**Assignment:**
Your answer must be an exact copy of the records below.

**Provided records:**
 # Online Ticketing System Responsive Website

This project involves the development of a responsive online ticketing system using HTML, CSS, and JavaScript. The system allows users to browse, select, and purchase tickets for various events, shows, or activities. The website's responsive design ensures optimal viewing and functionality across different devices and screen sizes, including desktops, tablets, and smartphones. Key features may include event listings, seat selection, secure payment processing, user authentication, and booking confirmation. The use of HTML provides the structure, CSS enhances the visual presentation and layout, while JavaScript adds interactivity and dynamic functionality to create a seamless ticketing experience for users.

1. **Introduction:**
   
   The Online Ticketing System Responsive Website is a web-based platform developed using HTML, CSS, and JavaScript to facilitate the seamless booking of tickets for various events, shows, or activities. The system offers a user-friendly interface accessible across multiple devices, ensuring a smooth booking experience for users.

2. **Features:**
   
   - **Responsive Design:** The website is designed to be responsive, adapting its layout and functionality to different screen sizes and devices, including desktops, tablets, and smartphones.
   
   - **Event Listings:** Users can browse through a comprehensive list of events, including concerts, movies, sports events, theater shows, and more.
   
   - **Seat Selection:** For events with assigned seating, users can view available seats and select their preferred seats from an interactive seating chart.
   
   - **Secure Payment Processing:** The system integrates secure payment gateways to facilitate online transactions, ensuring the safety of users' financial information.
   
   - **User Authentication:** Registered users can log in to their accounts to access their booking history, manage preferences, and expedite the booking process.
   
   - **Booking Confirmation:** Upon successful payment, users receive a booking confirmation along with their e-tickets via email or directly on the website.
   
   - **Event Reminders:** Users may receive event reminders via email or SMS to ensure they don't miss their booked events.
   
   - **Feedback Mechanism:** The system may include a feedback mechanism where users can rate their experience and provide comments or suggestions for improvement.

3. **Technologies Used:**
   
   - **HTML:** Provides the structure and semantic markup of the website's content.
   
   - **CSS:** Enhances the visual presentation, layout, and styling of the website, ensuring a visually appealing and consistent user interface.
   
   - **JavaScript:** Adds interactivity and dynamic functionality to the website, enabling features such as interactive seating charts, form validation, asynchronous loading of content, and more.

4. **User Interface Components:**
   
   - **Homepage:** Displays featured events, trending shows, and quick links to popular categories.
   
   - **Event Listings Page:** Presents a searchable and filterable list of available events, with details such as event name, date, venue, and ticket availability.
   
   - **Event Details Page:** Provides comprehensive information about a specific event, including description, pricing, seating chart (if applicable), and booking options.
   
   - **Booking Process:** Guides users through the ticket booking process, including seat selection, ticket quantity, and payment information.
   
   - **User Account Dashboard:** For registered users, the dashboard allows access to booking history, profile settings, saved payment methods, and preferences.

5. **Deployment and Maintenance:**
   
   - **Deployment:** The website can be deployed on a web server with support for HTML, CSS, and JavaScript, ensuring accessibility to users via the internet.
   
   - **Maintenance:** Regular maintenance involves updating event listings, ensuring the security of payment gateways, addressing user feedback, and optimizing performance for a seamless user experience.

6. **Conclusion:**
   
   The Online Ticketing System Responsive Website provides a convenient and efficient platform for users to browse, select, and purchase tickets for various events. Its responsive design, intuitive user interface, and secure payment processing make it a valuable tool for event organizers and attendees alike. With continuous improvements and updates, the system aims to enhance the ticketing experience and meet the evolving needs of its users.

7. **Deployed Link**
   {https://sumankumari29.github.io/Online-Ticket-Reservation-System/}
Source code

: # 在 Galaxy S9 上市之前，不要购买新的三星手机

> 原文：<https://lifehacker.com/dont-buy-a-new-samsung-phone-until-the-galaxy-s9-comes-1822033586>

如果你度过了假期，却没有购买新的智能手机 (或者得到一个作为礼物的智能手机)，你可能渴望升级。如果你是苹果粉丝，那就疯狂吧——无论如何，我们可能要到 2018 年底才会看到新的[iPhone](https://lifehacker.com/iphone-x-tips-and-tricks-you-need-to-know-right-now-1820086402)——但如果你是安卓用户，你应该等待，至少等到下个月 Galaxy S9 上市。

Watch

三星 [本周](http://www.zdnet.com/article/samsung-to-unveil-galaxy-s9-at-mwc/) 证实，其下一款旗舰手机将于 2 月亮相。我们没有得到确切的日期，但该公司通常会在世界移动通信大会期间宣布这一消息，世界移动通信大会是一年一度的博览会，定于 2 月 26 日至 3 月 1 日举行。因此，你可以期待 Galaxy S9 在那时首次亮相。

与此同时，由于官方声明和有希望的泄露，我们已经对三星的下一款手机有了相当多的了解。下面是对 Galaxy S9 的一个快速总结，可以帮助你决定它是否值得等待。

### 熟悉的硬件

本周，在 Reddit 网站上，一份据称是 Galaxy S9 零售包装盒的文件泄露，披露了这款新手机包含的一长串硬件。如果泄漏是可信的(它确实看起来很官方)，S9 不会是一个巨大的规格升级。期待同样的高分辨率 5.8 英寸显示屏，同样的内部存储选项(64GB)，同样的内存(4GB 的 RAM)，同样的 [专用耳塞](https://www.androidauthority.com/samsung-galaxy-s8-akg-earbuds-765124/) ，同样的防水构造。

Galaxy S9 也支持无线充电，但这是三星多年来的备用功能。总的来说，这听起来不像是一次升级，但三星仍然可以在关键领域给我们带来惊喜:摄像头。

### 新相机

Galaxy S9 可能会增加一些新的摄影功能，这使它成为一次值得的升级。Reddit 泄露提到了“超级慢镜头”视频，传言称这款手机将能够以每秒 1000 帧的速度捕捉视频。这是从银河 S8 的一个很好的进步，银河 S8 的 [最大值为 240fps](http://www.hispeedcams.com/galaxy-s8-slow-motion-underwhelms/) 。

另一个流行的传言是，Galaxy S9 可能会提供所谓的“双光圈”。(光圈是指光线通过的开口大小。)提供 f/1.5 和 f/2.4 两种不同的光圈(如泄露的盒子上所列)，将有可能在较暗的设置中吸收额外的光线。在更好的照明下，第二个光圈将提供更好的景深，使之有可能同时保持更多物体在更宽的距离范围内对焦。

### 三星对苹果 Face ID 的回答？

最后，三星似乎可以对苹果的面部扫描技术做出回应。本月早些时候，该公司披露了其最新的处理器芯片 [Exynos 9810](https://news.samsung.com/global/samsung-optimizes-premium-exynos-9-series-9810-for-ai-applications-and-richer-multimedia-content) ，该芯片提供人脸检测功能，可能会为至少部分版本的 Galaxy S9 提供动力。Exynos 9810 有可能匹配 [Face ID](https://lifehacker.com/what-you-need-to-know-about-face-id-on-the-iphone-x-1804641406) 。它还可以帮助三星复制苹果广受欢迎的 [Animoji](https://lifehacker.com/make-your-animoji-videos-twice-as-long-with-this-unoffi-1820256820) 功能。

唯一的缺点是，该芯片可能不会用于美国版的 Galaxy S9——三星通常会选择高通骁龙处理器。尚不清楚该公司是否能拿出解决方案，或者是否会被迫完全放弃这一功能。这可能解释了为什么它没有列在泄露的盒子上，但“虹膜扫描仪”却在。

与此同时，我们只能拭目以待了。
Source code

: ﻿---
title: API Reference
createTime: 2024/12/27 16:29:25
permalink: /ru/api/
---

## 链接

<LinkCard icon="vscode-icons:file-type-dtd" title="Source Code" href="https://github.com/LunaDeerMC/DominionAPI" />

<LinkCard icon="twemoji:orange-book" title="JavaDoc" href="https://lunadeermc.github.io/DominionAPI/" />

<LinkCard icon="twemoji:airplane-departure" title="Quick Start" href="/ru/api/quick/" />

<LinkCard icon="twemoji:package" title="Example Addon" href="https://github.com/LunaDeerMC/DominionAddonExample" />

**Answer space:**
 # Online Ticketing System Responsive Website

This project involves the development of a responsive online ticketing system using HTML, CSS, and JavaScript. The system allows users to browse, select, and purchase tickets for various events, shows, or activities. The website's responsive design ensures optimal viewing and functionality across different devices and screen sizes, including desktops, tablets, and smartphones. Key features may include event listings, seat selection, secure payment processing, user authentication, and booking confirmation. The use of HTML provides the structure, CSS enhances the visual presentation and layout, while JavaScript adds interactivity and dynamic functionality to create a seamless ticketing experience for users.

1. **Introduction:**
   
   The Online Ticketing System Responsive Website is a web-based platform developed using HTML, CSS, and JavaScript to facilitate the seamless booking of tickets for various events, shows, or activities. The system offers a user-friendly interface accessible across multiple devices, ensuring a smooth booking experience for users.

2. **Features:**
   
   - **Responsive Design:** The website is designed to be responsive, adapting its layout and functionality to different screen sizes and devices, including desktops, tablets, and smartphones.
   
   - **Event Listings:** Users can browse through a comprehensive list of events, including concerts, movies, sports events, theater shows, and more.
   
   - **Seat Selection:** For events with assigned seating, users can view available seats and select their preferred seats from an interactive seating chart.
   
   - **Secure Payment Processing:** The system integrates secure payment gateways to facilitate online transactions, ensuring the safety of users' financial information.
   
   - **User Authentication:** Registered users can log in to their accounts to access their booking history, manage preferences, and expedite the booking process.
   
   - **Booking Confirmation:** Upon successful payment, users receive a booking confirmation along with their e-tickets via email or directly on the website.
   
   - **Event Reminders:** Users may receive event reminders via email or SMS to ensure they don't miss their booked events.
   
   - **Feedback Mechanism:** The system may include a feedback mechanism where users can rate their experience and provide comments or suggestions for improvement.

3. **Technologies Used:**
   
   - **HTML:** Provides the structure and semantic markup of the website's content.
   
   - **CSS:** Enhances the visual presentation, layout, and styling of the website, ensuring a visually appealing and consistent user interface.
   
   - **JavaScript:** Adds interactivity and dynamic functionality to the website, enabling features such as interactive seating charts, form validation, asynchronous loading of content, and more.

4. **User Interface Components:**
   
   - **Homepage:** Displays featured events, trending shows, and quick links to popular categories.
   
   - **Event Listings Page:** Presents a searchable and filterable list of available events, with details such as event name, date, venue, and ticket availability.
   
   - **Event Details Page:** Provides comprehensive information about a specific event, including description, pricing, seating chart (if applicable), and booking options.
   
   - **Booking Process:** Guides users through the ticket booking process, including seat selection, ticket quantity, and payment information.
   
   - **User Account Dashboard:** For registered users, the dashboard allows access to booking history, profile settings, saved payment methods, and preferences.

5. **Deployment and Maintenance:**
   
   - **Deployment:** The website can be deployed on a web server with support for HTML, CSS, and JavaScript, ensuring accessibility to users via the internet.
   
   - **Maintenance:** Regular maintenance involves updating event listings, ensuring the security of payment gateways, addressing user feedback, and optimizing performance for a seamless user experience.

6. **Conclusion:**
   
   The Online Ticketing System Responsive Website provides a convenient and efficient platform for users to browse, select, and purchase tickets for various events. Its responsive design, intuitive user interface, and secure payment processing make it a valuable tool for event organizers and attendees alike. With continuous improvements and updates, the system aims to enhance the ticketing experience and meet the evolving needs of its users.

7. **Deployed Link**
   {https://sumankumari29.github.io/Online-Ticket-Reservation-System/}
Source code

: # 在 Galaxy S9 上市之前，不要购买新的三星手机

> 原文：<https://lifehacker.com/dont-buy-a-new-samsung-phone-until-the-galaxy-s9-comes-1822033586>

如果你度过了假期，却没有购买新的智能手机 (或者得到一个作为礼物的智能手机)，你可能渴望升级。如果你是苹果粉丝，那就疯狂吧——无论如何，我们可能要到 2018 年底才会看到新的[iPhone](https://lifehacker.com/iphone-x-tips-and-tricks-you-need-to-know-right-now-1820086402)——但如果你是安卓用户，你应该等待，至少等到下个月 Galaxy S9 上市。

Watch

三星 [本周](http://www.zdnet.com/article/samsung-to-unveil-galaxy-s9-at-mwc/) 证实，其下一款旗舰手机将于 2 月亮相。我们没有得到确切的日期，但该公司通常会在世界移动通信大会期间宣布这一消息，世界移动通信大会是一年一度的博览会，定于 2 月 26 日至 3 月 1 日举行。因此，你可以期待 Galaxy S9 在那时首次亮相。

与此同时，由于官方声明和有希望的泄露，我们已经对三星的下一款手机有了相当多的了解。下面是对 Galaxy S9 的一个快速总结，可以帮助你决定它是否值得等待。

### 熟悉的硬件

本周，在 Reddit 网站上，一份据称是 Galaxy S9 零售包装盒的文件泄露，披露了这款新手机包含的一长串硬件。如果泄漏是可信的(它确实看起来很官方)，S9 不会是一个巨大的规格升级。期待同样的高分辨率 5.8 英寸显示屏，同样的内部存储选项(64GB)，同样的内存(4GB 的 RAM)，同样的 [专用耳塞](https://www.androidauthority.com/samsung-galaxy-s8-akg-earbuds-765124/) ，同样的防水构造。

Galaxy S9 也支持无线充电，但这是三星多年来的备用功能。总的来说，这听起来不像是一次升级，但三星仍然可以在关键领域给我们带来惊喜:摄像头。

### 新相机

Galaxy S9 可能会增加一些新的摄影功能，这使它成为一次值得的升级。Reddit 泄露提到了“超级慢镜头”视频，传言称这款手机将能够以每秒 1000 帧的速度捕捉视频。这是从银河 S8 的一个很好的进步，银河 S8 的 [最大值为 240fps](http://www.hispeedcams.com/galaxy-s8-slow-motion-underwhelms/) 。

另一个流行的传言是，Galaxy S9 可能会提供所谓的“双光圈”。(光圈是指光线通过的开口大小。)提供 f/1.5 和 f/2.4 两种不同的光圈(如泄露的盒子上所列)，将有可能在较暗的设置中吸收额外的光线。在更好的照明下，第二个光圈将提供更好的景深，使之有可能同时保持更多物体在更宽的距离范围内对焦。

### 三星对苹果 Face ID 的回答？

最后，三星似乎可以对苹果的面部扫描技术做出回应。本月早些时候，该公司披露了其最新的处理器芯片 [Exynos 9810](https://news.samsung.com/global/samsung-optimizes-premium-exynos-9-series-9810-for-ai-applications-and-richer-multimedia-content) ，该芯片提供人脸检测功能，可能会为至少部分版本的 Galaxy S9 提供动力。Exynos 9810 有可能匹配 [Face ID](https://lifehacker.com/what-you-need-to-know-about-face-id-on-the-iphone-x-1804641406) 。它还可以帮助三星复制苹果广受欢迎的 [Animoji](https://lifehacker.com/make-your-animoji-videos-twice-as-long-with-this-unoffi-1820256820) 功能。

唯一的缺点是，该芯片可能不会用于美国版的 Galaxy S9——三星通常会选择高通骁龙处理器。尚不清楚该公司是否能拿出解决方案，或者是否会被迫完全放弃这一功能。这可能解释了为什么它没有列在泄露的盒子上，但“虹膜扫描仪”却在。

与此同时，我们只能拭目以待了。
Source code

: ﻿---
title: API Reference
createTime: 2024/12/27 16:29:25
permalink: /ru/api/
---

## 链接

<LinkCard icon="vscode-icons:file-type-dtd" title="Source Code" href="https://github.com/LunaDeerMC/DominionAPI" />

<LinkCard icon="twemoji:orange-book" title="JavaDoc" href="https://lunadeermc.github.io/DominionAPI/" />

<LinkCard icon="twemoji:airplane-departure" title="Quick Start" href="/ru/api/quick/" />

<LinkCard icon="twemoji:package" title="Example Addon" href="https://github.com/LunaDeerMC/DominionAddonExample" />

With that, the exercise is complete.